Open Planning comes associated with the concept of a solid Digital strategy in a social business environment. Being the definition of Digital associated to the idea from strategy: the process of specifying an organization’s vision, goals, opportunities and initiatives in order to maximize the business benefits for its digital investments.

In the fields of strategic management, marketing strategy and operational strategy Open Planning is a new concept we want to present as a way of preparing an effective planning of digital efforts for a given business. These efforts can range from an enterprise or organisation focus, which considers the broader opportunities and risks that digital strategies potentially creates. A solid digital strategy and planning has to include a solid insight into customer intelligence, collaboration processes, new product/market exploration, sales and service optimization, the right enterprise technology architectures, a clear and open innovation and governance.

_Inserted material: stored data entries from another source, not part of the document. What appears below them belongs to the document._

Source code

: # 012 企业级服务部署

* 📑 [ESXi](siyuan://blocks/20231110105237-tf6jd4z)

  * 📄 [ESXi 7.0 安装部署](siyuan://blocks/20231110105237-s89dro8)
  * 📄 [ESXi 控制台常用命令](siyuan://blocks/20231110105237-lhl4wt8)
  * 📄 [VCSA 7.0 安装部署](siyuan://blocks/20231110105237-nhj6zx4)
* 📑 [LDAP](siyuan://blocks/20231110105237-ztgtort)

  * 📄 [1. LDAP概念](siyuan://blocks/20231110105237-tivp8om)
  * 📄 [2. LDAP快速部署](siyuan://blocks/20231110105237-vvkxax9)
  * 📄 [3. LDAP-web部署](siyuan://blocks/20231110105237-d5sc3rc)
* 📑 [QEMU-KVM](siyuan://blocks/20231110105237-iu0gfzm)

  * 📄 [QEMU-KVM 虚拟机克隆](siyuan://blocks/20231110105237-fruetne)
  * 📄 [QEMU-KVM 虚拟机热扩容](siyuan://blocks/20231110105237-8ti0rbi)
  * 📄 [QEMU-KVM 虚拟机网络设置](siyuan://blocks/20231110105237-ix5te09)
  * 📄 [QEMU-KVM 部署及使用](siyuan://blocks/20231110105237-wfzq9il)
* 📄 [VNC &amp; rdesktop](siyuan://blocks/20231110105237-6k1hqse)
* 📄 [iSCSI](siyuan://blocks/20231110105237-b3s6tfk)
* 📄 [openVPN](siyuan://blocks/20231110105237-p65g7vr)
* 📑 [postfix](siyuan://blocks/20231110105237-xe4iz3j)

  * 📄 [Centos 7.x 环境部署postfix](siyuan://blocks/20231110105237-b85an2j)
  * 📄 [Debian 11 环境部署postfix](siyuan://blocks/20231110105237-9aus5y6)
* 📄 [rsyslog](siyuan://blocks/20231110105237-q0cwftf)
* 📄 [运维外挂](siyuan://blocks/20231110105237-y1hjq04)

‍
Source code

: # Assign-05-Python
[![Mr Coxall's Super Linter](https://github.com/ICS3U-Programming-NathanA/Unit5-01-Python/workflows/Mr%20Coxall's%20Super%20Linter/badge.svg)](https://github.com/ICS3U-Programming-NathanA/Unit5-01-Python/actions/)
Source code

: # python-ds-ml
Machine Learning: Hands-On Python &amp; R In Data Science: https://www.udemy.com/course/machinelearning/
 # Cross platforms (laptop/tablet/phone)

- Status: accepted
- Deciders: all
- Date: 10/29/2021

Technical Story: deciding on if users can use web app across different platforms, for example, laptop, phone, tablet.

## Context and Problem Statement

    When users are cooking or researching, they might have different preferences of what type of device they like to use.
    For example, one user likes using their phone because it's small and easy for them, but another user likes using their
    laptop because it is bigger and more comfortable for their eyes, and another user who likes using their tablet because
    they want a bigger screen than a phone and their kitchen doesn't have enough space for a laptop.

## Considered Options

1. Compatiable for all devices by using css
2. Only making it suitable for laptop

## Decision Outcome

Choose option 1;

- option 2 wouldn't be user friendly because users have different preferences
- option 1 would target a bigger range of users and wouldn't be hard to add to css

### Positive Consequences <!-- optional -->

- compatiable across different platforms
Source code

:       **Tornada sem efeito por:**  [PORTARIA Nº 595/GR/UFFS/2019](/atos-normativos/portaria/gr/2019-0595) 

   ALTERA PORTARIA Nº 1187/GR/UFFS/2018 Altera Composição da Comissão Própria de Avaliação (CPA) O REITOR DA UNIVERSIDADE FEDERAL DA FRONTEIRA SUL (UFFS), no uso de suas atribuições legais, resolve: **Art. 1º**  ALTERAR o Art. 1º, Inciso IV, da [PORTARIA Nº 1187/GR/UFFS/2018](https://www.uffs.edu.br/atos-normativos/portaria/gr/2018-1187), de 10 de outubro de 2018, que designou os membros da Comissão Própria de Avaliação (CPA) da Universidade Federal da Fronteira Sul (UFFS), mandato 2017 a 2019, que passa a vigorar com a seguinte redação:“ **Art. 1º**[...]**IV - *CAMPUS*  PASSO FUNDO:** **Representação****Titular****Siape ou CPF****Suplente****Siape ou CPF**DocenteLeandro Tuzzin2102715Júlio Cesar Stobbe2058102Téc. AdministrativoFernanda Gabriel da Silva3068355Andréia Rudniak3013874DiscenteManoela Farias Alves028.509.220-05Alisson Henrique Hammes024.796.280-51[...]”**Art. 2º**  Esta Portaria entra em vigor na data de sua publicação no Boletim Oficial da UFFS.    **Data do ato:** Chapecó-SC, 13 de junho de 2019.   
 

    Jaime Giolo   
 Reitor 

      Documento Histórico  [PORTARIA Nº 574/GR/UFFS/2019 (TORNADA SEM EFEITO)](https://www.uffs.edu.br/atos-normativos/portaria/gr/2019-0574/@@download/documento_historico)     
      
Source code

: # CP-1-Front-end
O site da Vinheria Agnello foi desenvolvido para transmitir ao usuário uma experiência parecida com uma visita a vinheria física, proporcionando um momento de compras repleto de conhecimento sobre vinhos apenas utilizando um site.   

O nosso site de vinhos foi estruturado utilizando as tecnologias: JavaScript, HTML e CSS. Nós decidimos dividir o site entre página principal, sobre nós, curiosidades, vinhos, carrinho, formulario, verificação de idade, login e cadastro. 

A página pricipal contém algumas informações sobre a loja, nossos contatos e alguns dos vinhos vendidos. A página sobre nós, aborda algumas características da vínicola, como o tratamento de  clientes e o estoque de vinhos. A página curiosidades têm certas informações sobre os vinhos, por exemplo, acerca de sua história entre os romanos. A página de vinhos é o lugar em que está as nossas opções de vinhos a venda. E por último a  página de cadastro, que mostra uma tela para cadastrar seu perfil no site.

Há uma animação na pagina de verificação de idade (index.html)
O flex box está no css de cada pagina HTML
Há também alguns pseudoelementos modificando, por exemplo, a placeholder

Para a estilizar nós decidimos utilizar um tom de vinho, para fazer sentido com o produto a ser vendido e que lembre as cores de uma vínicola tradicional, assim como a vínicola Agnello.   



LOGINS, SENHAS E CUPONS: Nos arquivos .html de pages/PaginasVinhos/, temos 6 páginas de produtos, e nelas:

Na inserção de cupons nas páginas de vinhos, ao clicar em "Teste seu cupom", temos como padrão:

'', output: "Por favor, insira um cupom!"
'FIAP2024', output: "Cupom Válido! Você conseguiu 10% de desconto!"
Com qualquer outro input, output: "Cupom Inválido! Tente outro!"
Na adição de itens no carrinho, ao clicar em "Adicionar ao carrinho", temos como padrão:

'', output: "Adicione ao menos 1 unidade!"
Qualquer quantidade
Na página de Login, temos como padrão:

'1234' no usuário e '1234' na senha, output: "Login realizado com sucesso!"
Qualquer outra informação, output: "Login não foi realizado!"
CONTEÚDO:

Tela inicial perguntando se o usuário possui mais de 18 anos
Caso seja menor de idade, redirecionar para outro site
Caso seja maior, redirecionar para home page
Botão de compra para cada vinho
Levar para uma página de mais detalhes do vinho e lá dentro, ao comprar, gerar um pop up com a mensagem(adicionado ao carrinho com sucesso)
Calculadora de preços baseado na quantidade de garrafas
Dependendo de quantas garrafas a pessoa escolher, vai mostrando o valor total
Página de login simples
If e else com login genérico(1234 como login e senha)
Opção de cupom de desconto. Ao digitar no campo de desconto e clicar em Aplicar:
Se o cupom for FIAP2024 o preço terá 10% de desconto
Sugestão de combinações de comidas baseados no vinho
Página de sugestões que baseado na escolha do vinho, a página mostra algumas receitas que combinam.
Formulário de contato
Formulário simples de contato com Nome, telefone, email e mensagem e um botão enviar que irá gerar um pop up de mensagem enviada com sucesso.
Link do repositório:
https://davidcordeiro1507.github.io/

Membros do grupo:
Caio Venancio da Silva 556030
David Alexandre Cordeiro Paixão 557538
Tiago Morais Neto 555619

Having this in consideration can augment the results of Planning.

Open Planning some areas to highlight in a Digital Strategy

In order to have a strong digital strategy and aim towards the concept of Open Planning some areas to highlight:

1. Be focused to a given audience, network: Identify and find its key influencers and map it;
2. Understand the interactive DNA of web and social networks as a basis for planning;
3. Understand how to match the design of a given message with the perception and network of its audience;
4. Focus in creation, evaluation and implementation of ideas which delivers results;
5. Measure analytics, data, its value and what it is exactly worth;
6. Work in the long term engagement loop and how to exploit it;
7. Develop a regular calendar and programme for continuous activity and its improvement;
8. Evaluate clear KPIs and the way to ROI and ROA achievement.

A good Planning for a Digital strategy seeks to bridge the gaps between technology, the creative idea, in order to reach the right user. This has to be done with well-defined business objectives and a clear undertansing of the brand story telling.

In the present digital realm, individuals, brands, corporations, governments all participate. Social Media technology is converting viewers into active users. Thus any user is a potential advocate. Though advocacy doesn’t come with risk and responsibility, and it is not free. The creation of value comes associated with a compelling evangelism. Ultimately a digital strategy is planning the best way on how to reach an audience and have them stand to a given purpose.

The objective of Open Planning

Failling on planning a process is a problem that stops building a brand and its business. Failling in planning will not enable effective participation and utility to consumers. So the objective of Open Planning for a strong digital strategy is to create an order to unlock the value for brands. This process has to define the creating of a generous interactions for brands, businesses and their products and services.

So planning an effective Media needs to be driven by the language of actions and demands clear input on what is being required to people to do with the brand and its ideas. This in an open way that the social media graph ultimately highlights.

Identifying the digital strategy for a business and its engagement is a powerful opportunity thus it requires:

1. Understanding the business purpose that the digital planning can help solve
2. Be open and listen to consumers who talk about and use brands
3. Identify consumer needs in a given category/brand and define the role it wants people to play in its ideas, and the role of digital within the mix
4. Find the best solutions to the business problem, focusing on end user value and participation.
5. Listen, listen! to the consumer needs and reaction(s), and analyze previously defined participation paterns and metrics

Open Planning is about creating the best digital strategy for the right empowerment of a given industry, its customers and do it though the open business DNA that engages employees, the consumerization of technology, and grass-roots-based, tech-enabled innovation and solutions.